Mitch studied her for a few brief seconds before speaking. “Nicole, I stayed out of it the first time around, but this time I am going to give you my opinion, whether you want it or not,” he paused for a second, looking out at his ranch before turning back to her. “Before you start anything, you need to figure out what
you
want and where Jason fits into that equation. I know you want to be happy and not to have any regrets when you look back at your life. But, honey, that’s part of life. We all have regrets. I know what your mother used to say to you about love and marriage, and how it was all a trap. But for some reason your mother was not a happy person and she refused to try to change that. Don’t let her continue to dictate your life from the grave,” Mitch stretched his arm out across the back of the swing, his foot starting the motion of the swing up again. “If that’s here and with Jason, then great. If it’s not, then tell me what you need my help with, and you know you’ve got it.”

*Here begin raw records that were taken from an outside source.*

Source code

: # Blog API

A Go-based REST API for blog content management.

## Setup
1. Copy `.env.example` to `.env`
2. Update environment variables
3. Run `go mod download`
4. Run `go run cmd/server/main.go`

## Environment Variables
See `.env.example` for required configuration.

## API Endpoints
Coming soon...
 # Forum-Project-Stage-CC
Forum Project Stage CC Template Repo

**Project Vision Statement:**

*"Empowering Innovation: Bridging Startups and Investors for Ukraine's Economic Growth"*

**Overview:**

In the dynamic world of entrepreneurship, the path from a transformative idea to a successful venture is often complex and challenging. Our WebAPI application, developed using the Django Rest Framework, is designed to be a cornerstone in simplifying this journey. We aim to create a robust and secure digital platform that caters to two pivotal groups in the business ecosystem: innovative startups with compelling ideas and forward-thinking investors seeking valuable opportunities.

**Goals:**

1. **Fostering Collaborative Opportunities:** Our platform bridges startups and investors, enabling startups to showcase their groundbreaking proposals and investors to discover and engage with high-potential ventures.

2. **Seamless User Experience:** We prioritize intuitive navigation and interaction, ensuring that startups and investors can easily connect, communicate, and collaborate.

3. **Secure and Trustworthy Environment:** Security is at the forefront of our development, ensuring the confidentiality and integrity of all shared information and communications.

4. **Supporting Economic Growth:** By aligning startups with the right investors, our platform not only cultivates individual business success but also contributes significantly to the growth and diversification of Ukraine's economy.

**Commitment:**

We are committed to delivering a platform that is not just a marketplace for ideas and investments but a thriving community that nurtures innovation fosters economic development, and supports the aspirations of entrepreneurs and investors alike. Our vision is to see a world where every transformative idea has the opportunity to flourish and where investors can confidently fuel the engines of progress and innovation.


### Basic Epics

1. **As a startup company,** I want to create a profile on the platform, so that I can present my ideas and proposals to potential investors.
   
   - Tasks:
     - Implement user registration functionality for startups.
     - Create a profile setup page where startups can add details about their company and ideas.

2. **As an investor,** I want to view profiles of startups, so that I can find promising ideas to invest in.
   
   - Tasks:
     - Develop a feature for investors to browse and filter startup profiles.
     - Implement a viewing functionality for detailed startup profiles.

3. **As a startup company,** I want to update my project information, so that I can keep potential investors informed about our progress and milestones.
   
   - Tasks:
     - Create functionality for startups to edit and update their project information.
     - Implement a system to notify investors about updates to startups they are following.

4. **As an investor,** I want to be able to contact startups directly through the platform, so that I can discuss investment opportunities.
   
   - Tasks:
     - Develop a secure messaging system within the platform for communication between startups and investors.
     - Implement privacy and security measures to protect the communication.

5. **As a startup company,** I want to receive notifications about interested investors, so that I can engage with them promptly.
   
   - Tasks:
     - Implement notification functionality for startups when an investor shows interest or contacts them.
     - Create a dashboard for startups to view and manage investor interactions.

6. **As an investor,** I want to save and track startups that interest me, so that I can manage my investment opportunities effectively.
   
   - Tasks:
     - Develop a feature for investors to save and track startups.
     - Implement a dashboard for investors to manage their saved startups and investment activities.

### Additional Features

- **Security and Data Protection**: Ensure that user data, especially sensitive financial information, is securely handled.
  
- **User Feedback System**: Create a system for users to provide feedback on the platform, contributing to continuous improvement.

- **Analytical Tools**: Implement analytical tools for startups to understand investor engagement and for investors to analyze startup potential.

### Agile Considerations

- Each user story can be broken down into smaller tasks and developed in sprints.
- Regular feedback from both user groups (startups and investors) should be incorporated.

“Mitch, right now, the only regret I have is staying away from this town for so long and listening to that voice in my head telling me to never trust someone who says they love you,” she answered him. “You know what a miserable childhood I had. I realize now that I have been running from it. Being back here, being able to remember some of the good things from my childhood instead of just mom’s anger and hatred, well, I’m beginning to let go of the past. I just wish...” She swallowed hard around a sudden lump in her throat. “I just wish Daddy were still here to answer some of my questions, you know? Like how did he ever fall in love with someone like her, or what changed her? And why did he do what he did?”
Mitch curled his fingers around her shoulder and she laid her head on his shoulder and they sat there for a few silent minutes, the soft creaking sounds of the swing blending with the other night sounds.
“Mom might be able to answer some of those questions for you, you know. She’s made comments over the years about how much your mom changed, but whenever she realized I was around, she’d stop talking. But I think if you were the one to ask the questions, she’d talk to you.”
“I have asked a few questions. Maybe it’s time I asked a few more pointed ones,” Nicole agreed, thinking about her parents.
“So, what
are
you going to do about Jason?” Mitch asked after a few more seconds of silence had passed.
She stopped the swing and stood up. “I’m going to take it one day at a time and see where life leads me. I can’t change what I did before but I hope I’ve learned a few things since then, about life and myself,” she leaned over and kissed her cousin’s cheek. “I know you care, and I appreciate it. And thanks for listening.”
“Anytime, kiddo.” Mitch smiled up at her. “Hey, Carly asked me to tell you to stop in the den on your way inside. I think she wants to ‘chat’ with you about our friend Jason.” He gave the air quotes with a slight smirk. She laughed at him and headed inside to find her friend.
Carly was still in the den, but she had drifted off to sleep with her book on her lap, a finger tucked inside marking her page. Nicole reached down and eased the book out of her friend’s grasp. Carly woke up as she was tucking an afghan around her.
“Oh, I didn’t mean to fall asleep. Not having caffeine in the evenings is working,” Carly mumbled around a yawn. “How was your walk with Jason?”
“Fine.” Nicole sat down beside her friend, handing the book back to her, and gave her a knowing smile. “I’ll spill if you spill.” She offered.